======== MATERIAL FOR THIS TASK ========

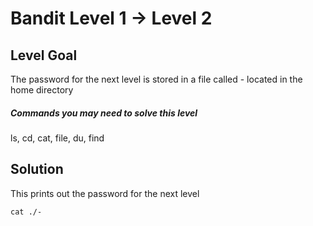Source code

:# Bandit Level 1 → Level 2
## Level Goal

The password for the next level is stored in a file called - located in the home directory
##### Commands you may need to solve this level
ls, cd, cat, file, du, find

## Solution

This prints out the password for the next level
```
cat ./-
```
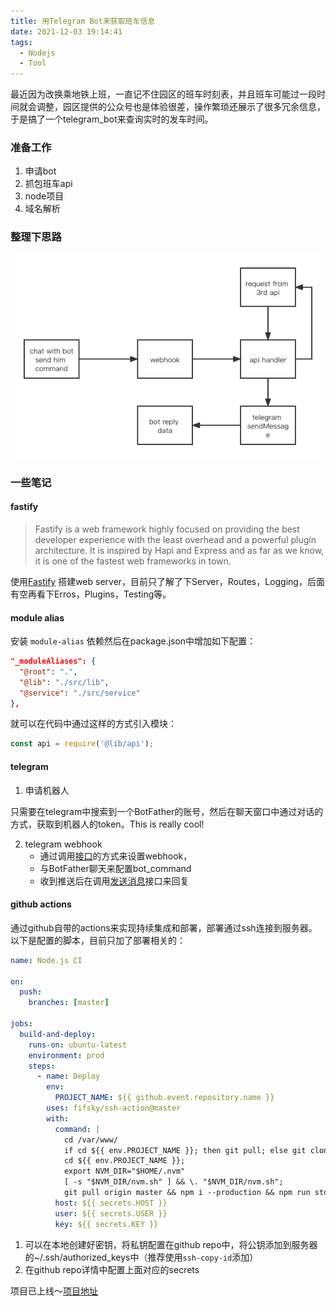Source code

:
 ```yaml
---
title: 用Telegram Bot来获取班车信息
date: 2021-12-03 19:14:41
tags:
  - Nodejs
  - Tool
---
```


最近因为改换乘地铁上班，一直记不住园区的班车时刻表，并且班车可能过一段时间就会调整，园区提供的公众号也是体验很差，操作繁琐还展示了很多冗余信息，于是搞了一个telegram_bot来查询实时的发车时间。

### 准备工作

1. 申请bot
2. 抓包班车api
3. node项目
4. 域名解析

### 整理下思路

![班车](./pic.png)

### 一些笔记

#### fastify

> Fastify is a web framework highly focused on providing the best developer experience with the least overhead and a powerful plugin architecture. It is inspired by Hapi and Express and as far as we know, it is one of the fastest web frameworks in town.

使用[Fastify](https://github.com/fastify/fastify) 搭建web server，目前只了解了下Server，Routes，Logging，后面有空再看下Erros，Plugins，Testing等。

#### module alias

安装 `module-alias` 依赖然后在package.json中增加如下配置：

```json
"_moduleAliases": {
  "@root": ".",
  "@lib": "./src/lib",
  "@service": "./src/service"
},
```

就可以在代码中通过这样的方式引入模块：

```js
const api = require('@lib/api');
```

#### telegram

1. 申请机器人

只需要在telegram中搜索到一个BotFather的账号，然后在聊天窗口中通过对话的方式，获取到机器人的token。This is really cool!

2. telegram webhook
   - 通过调用[接口](https://core.telegram.org/bots/api#setwebhook)的方式来设置webhook，
   - 与BotFather聊天来配置bot_command
   - 收到推送后在调用[发送消息](https://core.telegram.org/bots/api#sendmessage)接口来回复

#### github actions

通过github自带的actions来实现持续集成和部署，部署通过ssh连接到服务器。以下是配置的脚本，目前只加了部署相关的：

```yaml
name: Node.js CI

on:
  push:
    branches: [master]

jobs:
  build-and-deploy:
    runs-on: ubuntu-latest
    environment: prod
    steps:
      - name: Deploy
        env:
          PROJECT_NAME: ${{ github.event.repository.name }}
        uses: fifsky/ssh-action@master
        with:
          command: |
            cd /var/www/
            if cd ${{ env.PROJECT_NAME }}; then git pull; else git clone git@github.com:${{ github.repository }}.git ${{ env.PROJECT_NAME }}; fi
            cd ${{ env.PROJECT_NAME }};
            export NVM_DIR="$HOME/.nvm"
            [ -s "$NVM_DIR/nvm.sh" ] && \. "$NVM_DIR/nvm.sh";
            git pull origin master && npm i --production && npm run stop && npm start
          host: ${{ secrets.HOST }}
          user: ${{ secrets.USER }}
          key: ${{ secrets.KEY }}
```

1. 可以在本地创建好密钥，将私钥配置在github repo中，将公钥添加到服务器的~/.ssh/authorized_keys中（推荐使用`ssh-copy-id`添加）
2. 在github repo详情中配置上面对应的secrets

项目已上线～[项目地址](https://github.com/RainKolwa/bus-sanlin-node)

========

- EXERCISE DETAILS
Transcribe each of the records above precisely, with no pictures in the copy.

- SOLUTION TO THIS TASK
Source code

:# Bandit Level 1 → Level 2
## Level Goal

The password for the next level is stored in a file called - located in the home directory
##### Commands you may need to solve this level
ls, cd, cat, file, du, find

## Solution

This prints out the password for the next level
```
cat ./-
```
Source code

:
 ```yaml
---
title: 用Telegram Bot来获取班车信息
date: 2021-12-03 19:14:41
tags:
  - Nodejs
  - Tool
---
```


最近因为改换乘地铁上班，一直记不住园区的班车时刻表，并且班车可能过一段时间就会调整，园区提供的公众号也是体验很差，操作繁琐还展示了很多冗余信息，于是搞了一个telegram_bot来查询实时的发车时间。

### 准备工作

1. 申请bot
2. 抓包班车api
3. node项目
4. 域名解析

### 整理下思路

![班车](./pic.png)

### 一些笔记

#### fastify

> Fastify is a web framework highly focused on providing the best developer experience with the least overhead and a powerful plugin architecture. It is inspired by Hapi and Express and as far as we know, it is one of the fastest web frameworks in town.

使用[Fastify](https://github.com/fastify/fastify) 搭建web server，目前只了解了下Server，Routes，Logging，后面有空再看下Erros，Plugins，Testing等。

#### module alias

安装 `module-alias` 依赖然后在package.json中增加如下配置：

```json
"_moduleAliases": {
  "@root": ".",
  "@lib": "./src/lib",
  "@service": "./src/service"
},
```

就可以在代码中通过这样的方式引入模块：

```js
const api = require('@lib/api');
```

#### telegram

1. 申请机器人

只需要在telegram中搜索到一个BotFather的账号，然后在聊天窗口中通过对话的方式，获取到机器人的token。This is really cool!

2. telegram webhook
   - 通过调用[接口](https://core.telegram.org/bots/api#setwebhook)的方式来设置webhook，
   - 与BotFather聊天来配置bot_command
   - 收到推送后在调用[发送消息](https://core.telegram.org/bots/api#sendmessage)接口来回复

#### github actions

通过github自带的actions来实现持续集成和部署，部署通过ssh连接到服务器。以下是配置的脚本，目前只加了部署相关的：

```yaml
name: Node.js CI

on:
  push:
    branches: [master]

jobs:
  build-and-deploy:
    runs-on: ubuntu-latest
    environment: prod
    steps:
      - name: Deploy
        env:
          PROJECT_NAME: ${{ github.event.repository.name }}
        uses: fifsky/ssh-action@master
        with:
          command: |
            cd /var/www/
            if cd ${{ env.PROJECT_NAME }}; then git pull; else git clone git@github.com:${{ github.repository }}.git ${{ env.PROJECT_NAME }}; fi
            cd ${{ env.PROJECT_NAME }};
            export NVM_DIR="$HOME/.nvm"
            [ -s "$NVM_DIR/nvm.sh" ] && \. "$NVM_DIR/nvm.sh";
            git pull origin master && npm i --production && npm run stop && npm start
          host: ${{ secrets.HOST }}
          user: ${{ secrets.USER }}
          key: ${{ secrets.KEY }}
```

1. 可以在本地创建好密钥，将私钥配置在github repo中，将公钥添加到服务器的~/.ssh/authorized_keys中（推荐使用`ssh-copy-id`添加）
2. 在github repo详情中配置上面对应的secrets

项目已上线～[项目地址](https://github.com/RainKolwa/bus-sanlin-node)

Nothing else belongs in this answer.